Dispatches from One: the Alltech Ideas Conference

Artificial salmon gut developed to ease cost, time in feed trials

By Aerin Einstein-Curtis

- Last updated on GMT

© GettyImages/gorodenkoff
© GettyImages/gorodenkoff

Related tags Salmon Feed ingredients

SalmoSim has produced an artificial salmon gut as a way to reduce feeding trial costs and examine prebiotic and probiotic efficacy for the salmon industry.

We spoke to Martin Llewellyn, senior lecturer, University of Glasgow, and Raminta Kazlauskaite, graduate student and researcher, University of Glasgow, about their work developing the salmon gut simulator during One: the Alltech Ideas Conference in Lexington, Kentucky last month.

One of the goals of their project is to launch an analysis business using the system to provide information to companies working on feed or in-feed elements for salmon diets. 

“One of the ways we thought we might understand the community of microbes living in the gut it was to try and replicate it. We realized it would be potentially a useful application for industry to have an artificial salmon gut,”​ ​said Llewellyn.

The system focuses on salmon in the grow-out phase or when they would be living in sea cages.

The alternate gut, the development of which was funded initially by the Scottish Aquaculture Innovation Center and industry players, could help reduce the cost of feeding trials looking at the use or development of prebiotics and probiotics, for example, he said

Digestibility data

Additionally, the team is now looking to add a way to run feed or ingredient digestibility trials using the system, he said.

“We’re also now developing it to do digestibility,” ​he said. “This is what a lot of people want."

The system already has the microbial communities and internal conditions needed for digestibility work, said Llewellyn.

“It is essentially simulating the intestinal environment, and so, once we’ve stripped out the small molecules, we should be able to estimate the impact of different feeds in terms of the digestibility,”​ he added.

The concept 

SalmoSim's development began with the establishment of the relevant bacterial communities, and determining where in the intestinal tract they live, said Kazlauskaite.

“Then we measured the physiochemical conditions in them – we measured temperature, pH, dissolved oxygen – we wanted to see what conditions were inside in order to replicate them,”​ she added.

At the outset, the team was looking for a better understanding of the microbial ecology of salmon, to see if it had a bearing on the energetic phenotype of the fish, said Llewellyn.

“Salmon in the wild have about a three-fold variation in their standard metabolic rate – how fast their metabolic clock ticks over – within the same population.

“Some fish have high metabolic rate, high nutritional command they’re dominant, but when winter comes they’ve got to somehow maintain that demand and they’re not very good at surviving through the hard times,”​ he said. “Other fish, [with a] slower metabolic rate can afford to get by on less food, they can handle a period of anorexia more easily – so what we’re interested in doing was understand what the microbial contribution to those phenotypic traits was.”

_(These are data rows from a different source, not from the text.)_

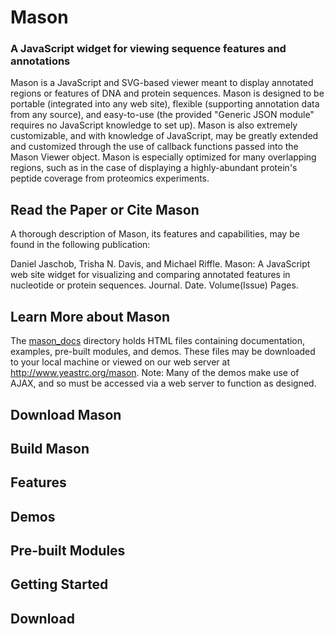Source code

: # Mason
### A JavaScript widget for viewing sequence features and annotations

Mason is a JavaScript and SVG-based viewer meant to display annotated regions or features of DNA and protein sequences. Mason is designed to be portable (integrated into any web site), flexible (supporting annotation data from any source), and easy-to-use (the provided "Generic JSON module" requires no JavaScript knowledge to set up). Mason is also extremely customizable, and with knowledge of JavaScript, may be greatly extended and customized through the use of callback functions passed into the Mason Viewer object. Mason is especially optimized for many overlapping regions, such as in the case of displaying a highly-abundant protein's peptide coverage from proteomics experiments.

## Read the Paper or Cite Mason
A thorough description of Mason, its features and capabilities, may be found in the following publication:

Daniel Jaschob, Trisha N. Davis, and Michael Riffle. Mason: A JavaScript web site widget for visualizing and comparing annotated features in nucleotide or protein sequences. Journal. Date. Volume(Issue) Pages.

## Learn More about Mason
The <a href="mason_build">mason_docs</a> directory holds HTML files containing documentation, examples, pre-built modules, and demos. These files may be downloaded to your local machine or viewed on our web server at http://www.yeastrc.org/mason. Note: Many of the demos make use of AJAX, and so must be accessed via a web server to function as designed.

## Download Mason

## Build Mason



## Features

## Demos

## Pre-built Modules

## Getting Started

## Download


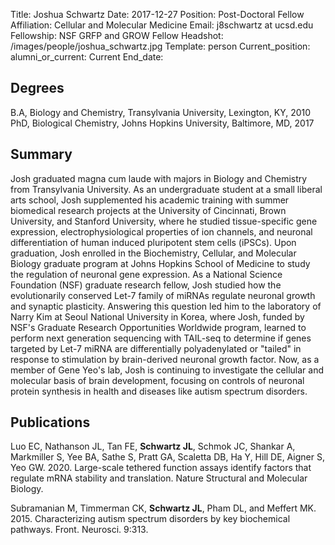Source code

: Title: Joshua Schwartz
Date: 2017-12-27
Position: Post-Doctoral Fellow
Affiliation: Cellular and Molecular Medicine
Email: j8schwartz at ucsd.edu
Fellowship: NSF GRFP and GROW Fellow 
Headshot: /images/people/joshua_schwartz.jpg
Template: person
Current_position: 
alumni_or_current: Current
End_date: 

## Degrees

B.A, Biology and Chemistry, Transylvania University, Lexington, KY, 2010<br>
PhD, Biological Chemistry, Johns Hopkins University, Baltimore, MD, 2017<br>

## Summary

Josh graduated magna cum laude with majors in Biology and Chemistry from Transylvania University. As an undergraduate student at a small liberal arts school, Josh supplemented his academic training with summer biomedical research projects at the University of Cincinnati, Brown University, and Stanford University, where he studied tissue-specific gene expression, electrophysiological properties of ion channels, and neuronal differentiation of human induced pluripotent stem cells (iPSCs). Upon graduation, Josh enrolled in the Biochemistry, Cellular, and Molecular Biology graduate program at Johns Hopkins School of Medicine to study the regulation of neuronal gene expression. As a National Science Foundation (NSF) graduate research fellow, Josh studied how the evolutionarily conserved Let-7 family of miRNAs regulate neuronal growth and synaptic plasticity. Answering this question led him to the laboratory of Narry Kim at Seoul National University in Korea, where Josh, funded by NSF's Graduate Research Opportunities Worldwide program, learned to perform next generation sequencing with TAIL-seq to determine if genes targeted by Let-7 miRNA are differentially polyadenylated or "tailed" in response to stimulation by brain-derived neuronal growth factor. Now, as a member of Gene Yeo's lab, Josh is continuing to investigate the cellular and molecular basis of brain development, focusing on controls of neuronal protein synthesis in health and diseases like autism spectrum disorders.


## Publications
Luo EC, Nathanson JL, Tan FE, **Schwartz JL**, Schmok JC, Shankar A, Markmiller S, Yee BA, Sathe S, Pratt GA, Scaletta DB, Ha Y, Hill DE, Aigner S, Yeo GW. 2020. Large-scale tethered function assays identify factors that regulate mRNA stability and translation.  Nature Structural and Molecular Biology.

Subramanian M, Timmerman CK, **Schwartz JL**, Pham DL, and Meffert MK. 2015. Characterizing autism spectrum disorders by key biochemical pathways. Front. Neurosci. 9:313.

The group is now in the process of validating responses using data from a feeding trial that involved a fishmeal-based diet and a fishmeal free one.

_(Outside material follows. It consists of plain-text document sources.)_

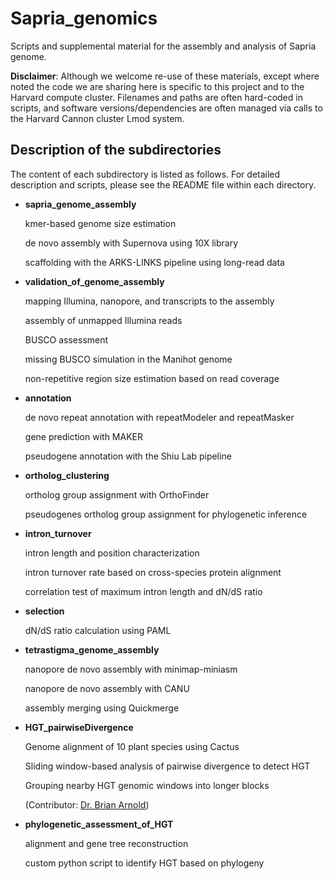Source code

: # Sapria_genomics
Scripts and supplemental material for the assembly and analysis of Sapria genome.

**Disclaimer**: Although we welcome re-use of these materials, except where noted the code we are sharing here is specific to this project and to the Harvard compute cluster. Filenames and paths are often hard-coded in scripts, and software versions/dependencies are often managed via calls to the Harvard Cannon cluster Lmod system.

Description of the subdirectories
----------------------
The content of each subdirectory is listed as follows. For detailed description and scripts, please see the README file within each directory.

- **sapria_genome_assembly**
  
  kmer-based genome size estimation
  
  de novo assembly with Supernova using 10X library
 
  scaffolding with the ARKS-LINKS pipeline using long-read data 
- **validation_of_genome_assembly**

  mapping Illumina, nanopore, and transcripts to the assembly
  
  assembly of unmapped Illumina reads
  
  BUSCO assessment
  
  missing BUSCO simulation in the Manihot genome
  
  non-repetitive region size estimation based on read coverage
  
- **annotation**
  
  de novo repeat annotation with repeatModeler and repeatMasker
  
  gene prediction with MAKER
   
  pseudogene annotation with the Shiu Lab pipeline
- **ortholog_clustering**
  
  ortholog group assignment with OrthoFinder
  
  pseudogenes ortholog group assignment for phylogenetic inference
  
- **intron_turnover**
  
  intron length and position characterization
  
  intron turnover rate based on cross-species protein alignment
  
  correlation test of maximum intron length and dN/dS ratio

- **selection**

  dN/dS ratio calculation using PAML

- **tetrastigma_genome_assembly**

  nanopore de novo assembly with minimap-miniasm
  
  nanopore de novo assembly with CANU
  
  assembly merging using Quickmerge
  
- **HGT_pairwiseDivergence**

  Genome alignment of 10 plant species using Cactus
  
  Sliding window-based analysis of pairwise divergence to detect HGT
  
  Grouping nearby HGT genomic windows into longer blocks
  
  (Contributor: [Dr. Brian Arnold](https://github.com/brian-arnold))

- **phylogenetic_assessment_of_HGT**
  
  alignment and gene tree reconstruction
  
  custom python script to identify HGT based on phylogeny
  
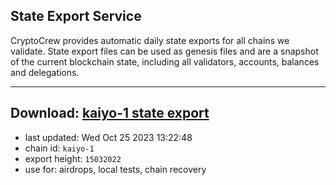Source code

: ## State Export Service
CryptoCrew provides automatic daily state exports for all chains we validate. State export files can be used as genesis files and are a snapshot of the current blockchain state, including all validators, accounts, balances and delegations.

---
**Download: [kaiyo-1 state export](https://dl.ccvalidators.com/SERVICE/kujira/kaiyo-1_export_15032022.json)**
---

- last updated: Wed Oct 25 2023 13:22:48
- chain id: `kaiyo-1`
- export height: `15032022`
- use for: airdrops, local tests, chain recovery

“We analyze what is happening to these microbial communities and how they change once you switch feed,” ​Kazlauskaite said. “We fed the bioreactors for a certain time on a fishmeal diet and then changed to a fishmeal zero diet; then we checked if the trends we see in real salmon are similar to what we see in SalmoSim.”

Initial results are promising, but the final analysis has not been completed, said Llewellyn.

Lowering costs of feed trials

An area of primary interest, though, is in helping reduce the cost of feeding trials, he said.

Feed and research trials with fish using a sea cage can cost about £150,000 (US$190,123) and face delays in terms of testing site availability, he said. 

“People have to understand the incredible costs in feed trials in salmon, and I think this is why an artificial gut system is essentially a no-brainer.”

“There are only about 10 testing sites across Europe, and there are 3,000 salmon farms,” ​he said. “There’s just a queue … and no one’s going to buy your product if it’s not had a sea trial.”

The SalmoSim is intended to provide a way to prescreen ingredients, said Llewellyn.

“Say you had 30 different products you wanted to try – we could triage them down to four, the four best, and then you could take those – the idea is to try and save money,” ​he added.